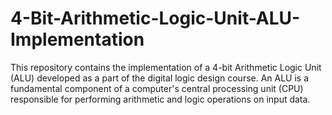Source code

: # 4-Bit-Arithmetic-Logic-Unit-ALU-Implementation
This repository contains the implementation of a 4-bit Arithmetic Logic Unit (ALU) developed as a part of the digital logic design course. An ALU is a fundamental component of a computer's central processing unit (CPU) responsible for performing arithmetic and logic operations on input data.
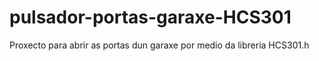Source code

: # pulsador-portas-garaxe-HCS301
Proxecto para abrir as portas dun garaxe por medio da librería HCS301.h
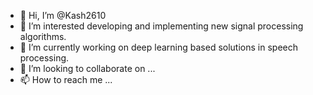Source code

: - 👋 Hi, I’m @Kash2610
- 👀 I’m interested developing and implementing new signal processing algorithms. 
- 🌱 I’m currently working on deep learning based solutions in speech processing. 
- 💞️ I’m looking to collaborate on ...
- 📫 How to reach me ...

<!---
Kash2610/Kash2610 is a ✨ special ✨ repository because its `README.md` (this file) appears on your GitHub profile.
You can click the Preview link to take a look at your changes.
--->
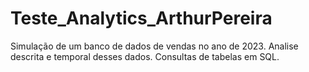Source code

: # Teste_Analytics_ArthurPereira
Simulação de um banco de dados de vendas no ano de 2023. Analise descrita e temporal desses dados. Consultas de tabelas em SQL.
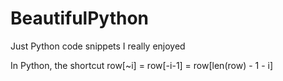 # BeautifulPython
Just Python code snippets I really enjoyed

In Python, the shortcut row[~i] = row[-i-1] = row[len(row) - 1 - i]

* * *

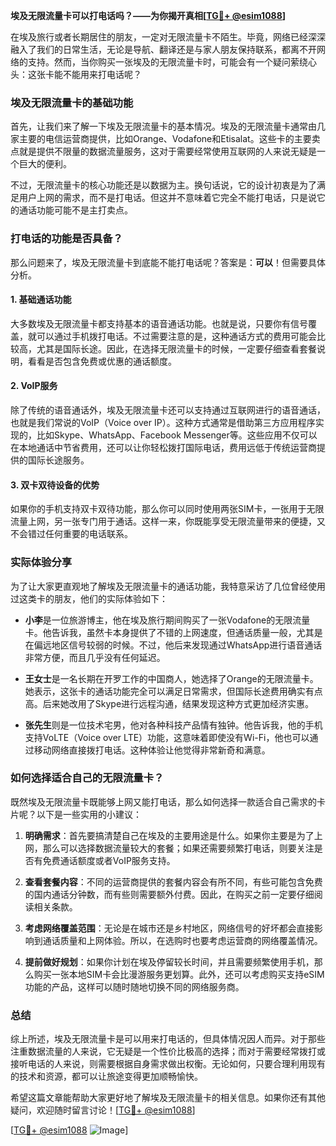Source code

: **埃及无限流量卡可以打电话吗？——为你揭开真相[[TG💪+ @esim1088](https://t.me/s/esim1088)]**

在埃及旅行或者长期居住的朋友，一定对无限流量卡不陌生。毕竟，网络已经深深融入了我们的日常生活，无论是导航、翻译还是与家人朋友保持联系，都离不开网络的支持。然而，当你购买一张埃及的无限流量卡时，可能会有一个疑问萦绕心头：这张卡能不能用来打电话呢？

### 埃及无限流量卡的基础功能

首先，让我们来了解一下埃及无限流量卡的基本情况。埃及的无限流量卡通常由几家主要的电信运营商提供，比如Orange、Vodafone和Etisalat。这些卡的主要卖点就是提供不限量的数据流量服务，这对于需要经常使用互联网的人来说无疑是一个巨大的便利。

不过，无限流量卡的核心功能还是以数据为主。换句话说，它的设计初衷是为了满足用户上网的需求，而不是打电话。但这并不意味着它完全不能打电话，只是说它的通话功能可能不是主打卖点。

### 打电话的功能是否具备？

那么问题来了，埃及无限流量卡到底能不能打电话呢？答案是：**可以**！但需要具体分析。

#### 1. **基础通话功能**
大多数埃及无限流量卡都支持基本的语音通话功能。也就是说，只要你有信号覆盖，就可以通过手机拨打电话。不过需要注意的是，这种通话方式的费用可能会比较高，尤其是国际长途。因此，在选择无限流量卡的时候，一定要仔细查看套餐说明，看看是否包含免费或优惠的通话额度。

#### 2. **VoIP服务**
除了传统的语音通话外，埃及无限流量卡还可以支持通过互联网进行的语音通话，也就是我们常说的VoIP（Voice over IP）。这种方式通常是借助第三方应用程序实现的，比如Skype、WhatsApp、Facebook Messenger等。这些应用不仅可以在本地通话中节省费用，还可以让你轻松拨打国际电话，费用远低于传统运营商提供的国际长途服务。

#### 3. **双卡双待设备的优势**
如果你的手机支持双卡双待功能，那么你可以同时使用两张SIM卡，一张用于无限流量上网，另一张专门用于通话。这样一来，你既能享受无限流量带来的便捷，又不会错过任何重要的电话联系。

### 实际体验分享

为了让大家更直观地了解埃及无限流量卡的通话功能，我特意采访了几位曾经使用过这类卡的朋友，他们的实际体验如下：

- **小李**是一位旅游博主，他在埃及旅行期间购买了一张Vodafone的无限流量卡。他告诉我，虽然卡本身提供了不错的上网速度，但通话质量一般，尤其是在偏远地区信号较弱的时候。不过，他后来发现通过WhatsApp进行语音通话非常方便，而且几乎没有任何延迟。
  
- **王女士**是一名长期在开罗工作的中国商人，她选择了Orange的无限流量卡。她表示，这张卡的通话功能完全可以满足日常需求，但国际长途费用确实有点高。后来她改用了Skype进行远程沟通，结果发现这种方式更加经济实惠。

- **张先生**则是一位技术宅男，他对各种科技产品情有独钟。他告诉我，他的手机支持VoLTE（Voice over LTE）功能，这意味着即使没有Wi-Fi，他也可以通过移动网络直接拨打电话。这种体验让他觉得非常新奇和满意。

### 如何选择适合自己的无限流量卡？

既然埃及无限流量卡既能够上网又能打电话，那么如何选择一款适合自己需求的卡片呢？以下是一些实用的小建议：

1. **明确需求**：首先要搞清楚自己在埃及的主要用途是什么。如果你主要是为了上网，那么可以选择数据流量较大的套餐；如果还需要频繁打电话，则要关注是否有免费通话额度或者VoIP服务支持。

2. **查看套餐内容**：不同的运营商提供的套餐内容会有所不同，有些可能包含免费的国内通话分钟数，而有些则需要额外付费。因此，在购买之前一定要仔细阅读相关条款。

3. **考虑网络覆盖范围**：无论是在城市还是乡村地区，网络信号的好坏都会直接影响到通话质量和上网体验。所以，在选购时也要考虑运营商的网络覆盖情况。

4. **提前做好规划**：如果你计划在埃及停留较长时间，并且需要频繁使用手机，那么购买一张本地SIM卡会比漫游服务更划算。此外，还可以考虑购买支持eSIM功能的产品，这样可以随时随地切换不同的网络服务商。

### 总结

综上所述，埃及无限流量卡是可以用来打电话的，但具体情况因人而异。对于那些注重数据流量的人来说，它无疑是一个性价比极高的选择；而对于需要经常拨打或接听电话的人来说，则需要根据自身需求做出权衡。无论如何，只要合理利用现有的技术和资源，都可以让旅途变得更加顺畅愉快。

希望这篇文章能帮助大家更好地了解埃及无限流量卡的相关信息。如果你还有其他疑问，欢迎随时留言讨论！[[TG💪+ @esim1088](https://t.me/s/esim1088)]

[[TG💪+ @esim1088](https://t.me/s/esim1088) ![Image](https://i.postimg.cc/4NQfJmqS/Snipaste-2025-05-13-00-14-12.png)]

• **What this task involves**
Every line with the word "https" in it should be copied from the listing above.

• **Written answer**
: **埃及无限流量卡可以打电话吗？——为你揭开真相[[TG💪+ @esim1088](https://t.me/s/esim1088)]**
希望这篇文章能帮助大家更好地了解埃及无限流量卡的相关信息。如果你还有其他疑问，欢迎随时留言讨论！[[TG💪+ @esim1088](https://t.me/s/esim1088)]
[[TG💪+ @esim1088](https://t.me/s/esim1088) ![Image](https://i.postimg.cc/4NQfJmqS/Snipaste-2025-05-13-00-14-12.png)]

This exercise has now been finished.